Uma nova campanha de engenharia social em massa está mirando usuários do servidor de e-mail Zimbra Collaboration com o objetivo de coletar suas credenciais de login para uso em operações subsequentes.

,A atividade, ativa desde abril de 2023, tem como alvo uma ampla gama de pequenas e médias empresas e entidades governamentais em países como Polônia, Equador, México, Itália e Rússia.

A campanha não foi atribuída a nenhum ator ou grupo de ameaças conhecido. Inicialmente, o alvo recebe um e-mail com uma página de phishing no arquivo HTML anexado.

O e-mail alerta o alvo sobre uma atualização do servidor de e-mail, desativação de conta ou problema semelhante, e direciona o usuário a clicar no arquivo anexado.
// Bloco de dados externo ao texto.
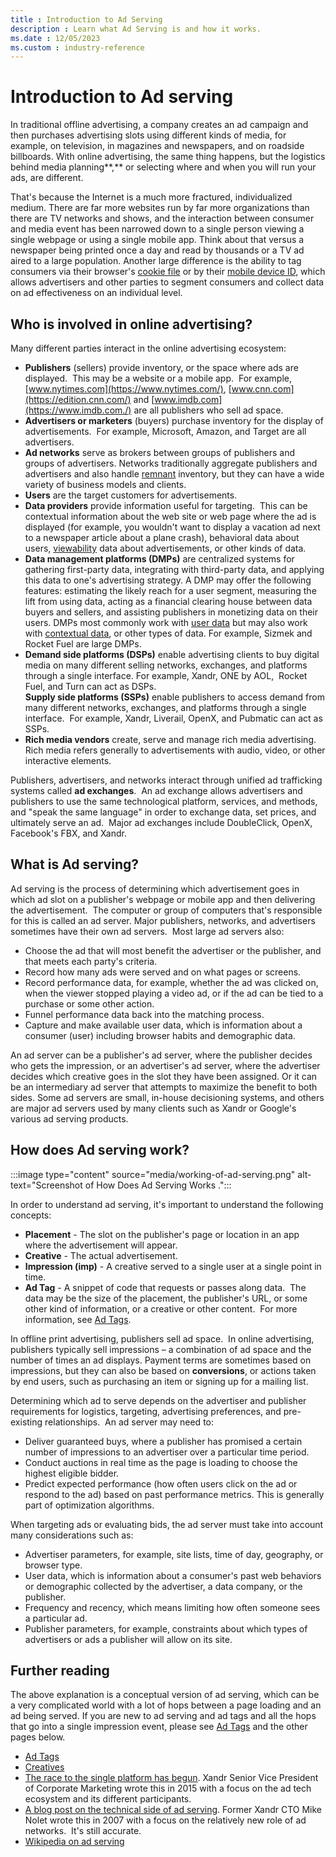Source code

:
 ```yaml
---
title : Introduction to Ad Serving
description : Learn what Ad Serving is and how it works.
ms.date : 12/05/2023
ms.custom : industry-reference
---
```



# Introduction to Ad serving

In traditional offline advertising, a company creates an ad campaign and
then purchases advertising slots using different kinds of media, for
example, on television, in magazines and newspapers, and on roadside
billboards. With online advertising, the same thing happens, but the
logistics behind media planning**,** or selecting where and when you
will run your ads, are different. 

That's because the Internet is a much more fractured, individualized
medium. There are far more websites run by far more organizations than
there are TV networks and shows, and the interaction between consumer
and media event has been narrowed down to a single person viewing a
single webpage or using a single mobile app. Think about that versus a
newspaper being printed once a day and read by thousands or a TV ad
aired to a large population. Another large difference is the ability to
tag consumers via their browser's [cookie file](online-advertising-and-ad-tech-glossary.md#cookie) or by their [mobile device ID](online-advertising-and-ad-tech-glossary.md#mobile-device-id), which allows advertisers and other
parties to segment consumers and collect data on ad effectiveness on an
individual level.

## Who is involved in online advertising?

Many different parties interact in the online advertising ecosystem:

- **Publishers** (sellers) provide inventory, or the space where ads are
  displayed.  This may be a website or a mobile app.  For example,
  [www.nytimes.com](https://www.nytimes.com/), [www.cnn.com](https://edition.cnn.com/) and [www.imdb.com](https://www.imdb.com./)
  are all publishers who sell ad space.
- **Advertisers or marketers** (buyers) purchase inventory for the
  display of advertisements.  For example, Microsoft, Amazon, and Target
  are all advertisers. 
- **Ad networks** serve as brokers between groups of publishers and
  groups of advertisers. Networks traditionally aggregate publishers and
  advertisers and also handle [remnant](online-advertising-and-ad-tech-glossary.md#remnant-inventory) inventory, but they can have a wide variety
  of business models and clients.
- **Users** are the target customers for advertisements.
- **Data providers** provide information useful for targeting.  This can
  be contextual information about the web site or web page where the ad
  is displayed (for example, you wouldn't want to display a vacation ad
  next to a newspaper article about a plane crash), behavioral data
  about users, [viewability](introduction-to-viewability.md) data about advertisements, or other kinds of data.
- **Data management platforms (DMPs)** are centralized systems for
  gathering first-party data, integrating with third-party data, and
  applying this data to one's advertising strategy. A DMP may offer the
  following features: estimating the likely reach for a user segment,
  measuring the lift from using data, acting as a financial clearing
  house between data buyers and sellers, and assisting publishers in
  monetizing data on their users. DMPs most commonly work with [user data](online-advertising-and-ad-tech-glossary.md#user-data) but may also work with [contextual data](online-advertising-and-ad-tech-glossary.md#contextual-data), or other types of data. For example,
  Sizmek and Rocket Fuel are large DMPs.
- **Demand side platforms (DSPs)** enable advertising clients to buy
  digital media on many different selling networks, exchanges, and
  platforms through a single interface. For example,
  Xandr, ONE by AOL,  Rocket Fuel, and Turn can
  act as DSPs.  
  **Supply side platforms (SSPs)** enable publishers to access demand
  from many different networks, exchanges, and platforms through a
  single interface.  For example, Xandr,
  Liverail, OpenX, and Pubmatic can act as SSPs.
- **Rich media vendors** create, serve and manage rich media
  advertising.  Rich media refers generally to advertisements with
  audio, video, or other interactive elements.

Publishers, advertisers, and networks interact through unified ad
trafficking systems called **ad exchanges**.  An ad exchange allows
advertisers and publishers to use the same technological platform,
services, and methods, and "speak the same language" in order to
exchange data, set prices, and ultimately serve an ad.  Major ad
exchanges include DoubleClick, OpenX, Facebook's FBX, and
Xandr.

## What is Ad serving?

Ad serving is the process of determining which advertisement goes in
which ad slot on a publisher's webpage or mobile app and then delivering
the advertisement.  The computer or group of computers that's
responsible for this is called an ad server. Major publishers, networks,
and advertisers sometimes have their own ad servers.  Most large ad
servers also:

- Choose the ad that will most benefit the advertiser or the publisher,
  and that meets each party's criteria.
- Record how many ads were served and on what pages or screens.
- Record performance data, for example, whether the ad was clicked on,
  when the viewer stopped playing a video ad, or if the ad can be tied
  to a purchase or some other action.
- Funnel performance data back into the matching process.
- Capture and make available user data, which is information about a
  consumer (user) including browser habits and demographic data.

An ad server can be a publisher's ad server, where the publisher decides
who gets the impression, or an advertiser's ad server, where the
advertiser decides which creative goes in the slot they have been
assigned. Or it can be an intermediary ad server that attempts to
maximize the benefit to both sides. Some ad servers are small, in-house
decisioning systems, and others are major ad servers used by many
clients such as Xandr or Google's various ad
serving products.

## How does Ad serving work?

:::image type="content" source="media/working-of-ad-serving.png" alt-text="Screenshot of How Does Ad Serving Works .":::

In order to understand ad serving, it's important to understand the
following concepts:

- **Placement** - The slot on the publisher's page or location in an app
  where the advertisement will appear.
- **Creative** - The actual advertisement.
- **Impression (imp)** - A creative served to a single user at a single
  point in time.
- **Ad Tag** - A snippet of code that requests or passes along data. 
  The data may be the size of the placement, the publisher's URL, or
  some other kind of information, or a creative or other content.  For
  more information, see [Ad Tags](ad-tags.md).

In offline print advertising, publishers sell ad space.  In online
advertising, publishers typically sell impressions – a combination of ad
space and the number of times an ad displays. Payment terms are
sometimes based on impressions, but they can also be based
on **conversions**, or actions taken by end users, such as purchasing an
item or signing up for a mailing list.

Determining which ad to serve depends on the advertiser and publisher
requirements for logistics, targeting, advertising preferences, and
pre-existing relationships.  An ad server may need to:

- Deliver guaranteed buys, where a publisher has promised a certain
  number of impressions to an advertiser over a particular time period.
- Conduct auctions in real time as the page is loading to choose the
  highest eligible bidder.
- Predict expected performance (how often users click on the ad or
  respond to the ad) based on past performance metrics. This is
  generally part of optimization algorithms.

When targeting ads or evaluating bids, the ad server must take into
account many considerations such as:

- Advertiser parameters, for example, site lists, time of day,
  geography, or browser type.
- User data, which is information about a consumer's past web behaviors
  or demographic collected by the advertiser, a data company, or the
  publisher.
- Frequency and recency, which means limiting how often someone sees a
  particular ad.
- Publisher parameters, for example, constraints about which types of
  advertisers or ads a publisher will allow on its site.

## Further reading

The above explanation is a conceptual version of ad serving, which can
be a very complicated world with a lot of hops between a page loading
and an ad being served. If you are new to ad serving and ad tags and all
the hops that go into a single impression event, please see [Ad Tags](ad-tags.md) and the other pages below.

- [Ad Tags](ad-tags.md)
- [Creatives](creatives.md)
- []()[The race to the single platform has
  begun](https://digiday.com/sponsored/appnexusbcs-005-131729/). Xandr Senior Vice President of
  Corporate Marketing wrote this in 2015 with a focus on the ad tech
  ecosystem and its different participants.
- [A blog post on the technical side of ad
  serving](http://www.mikeonads.com/2007/05/01/the-ad-exchange-model-part-i/). Former Xandr CTO Mike Nolet wrote
  this in 2007 with a focus on the relatively new role of ad networks. 
  It's still accurate.
- [Wikipedia on ad serving](https://en.wikipedia.org/wiki/Advertising_network)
As mensagens também falsificam o endereço do remetente para parecer que estão vindo de um administrador do Zimbra, em uma tentativa provável de convencer os destinatários a abrir o anexo.

O que torna os ataques notáveis é a capacidade de se propagar ainda mais. Campanhas subsequentes de phishing aproveitaram contas de empresas legítimas, sugerindo que as contas de administrador infiltradas associadas a essas vítimas foram usadas para enviar e-mails a outras entidades de interesse.